2022 Indian Tamil film

Carbon is a 2022 Indian Tamil-language action thriller film written and directed by R. Srinuvasan and produced by Benchmark Films. The film stars Vidharth and Dhanya Balakrishna in the lead roles. This marks the 25th film for Vidharth. The film's music is composed by Sam C. S., with cinematography handled by Vivekanand Santhosham and editing done by Praveen K. L. The film released in theatres on 13 January 2022.

== Synopsis ==
A man with a special ability, tries to discover the identity of a mysterious hit-and-run driver who has put his father in critical condition, only to realise that the mastermind is Swapna his girlfriend who along with four men trap men for money and kill them.
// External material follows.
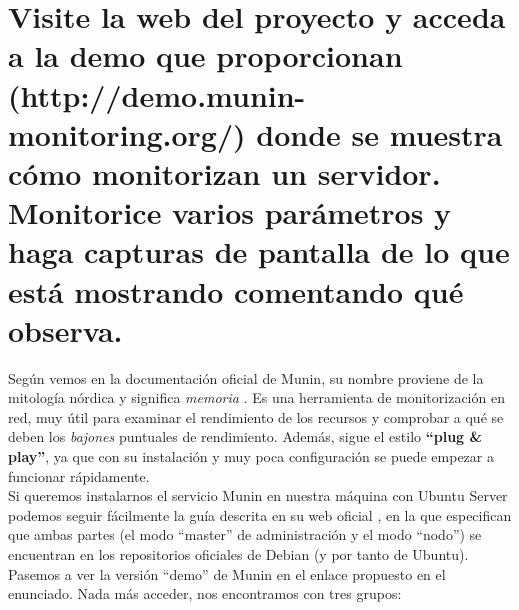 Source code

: \section{Visite la web del proyecto y acceda a la demo que proporcionan (http://demo.munin-monitoring.org/) donde se muestra cómo monitorizan un servidor. Monitorice varios parámetros y haga capturas de pantalla de lo que está mostrando comentando qué observa.}
Según vemos en la documentación oficial de Munin, su nombre proviene de la mitología nórdica y significa \emph{memoria} \cite{munin-info}. Es una herramienta de monitorización en red, muy útil para examinar el rendimiento de los recursos y comprobar a qué se deben los \emph{bajones} puntuales de rendimiento. Además, sigue el estilo \textbf{``plug \& play''}, ya que con su instalación y muy poca configuración se puede empezar a funcionar rápidamente. \\
Si queremos instalarnos el servicio Munin en nuestra máquina con Ubuntu Server podemos seguir fácilmente la guía descrita en su web oficial \cite{munin-install}, en la que especifican que ambas partes (el modo ``master'' de administración y el modo ``nodo'') se encuentran en los repositorios oficiales de Debian (y por tanto de Ubuntu). \\
Pasemos a ver la versión ``demo'' de Munin en el enlace propuesto en el enunciado. Nada más acceder, nos encontramos con tres grupos:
A furious Shankar wanted to kill Swapna, who also wanted to kill him for disrupting her plans but later he leaves her stating that he can’t kill his girlfriend. Swapna later realises her mistake
== Production ==
Benchmark Films signed on director R. Srinuvasan (who earlier directed Annadurai) to direct a film for their production house during the middle of 2020, with Vidharth to portray the leading role. The shooting of the film was started in August 2020 with the majority of the portions was shot in Chennai and the remaining portions in Tirukoilur.

== Release ==
The film got released in theatres on 13 January 2022.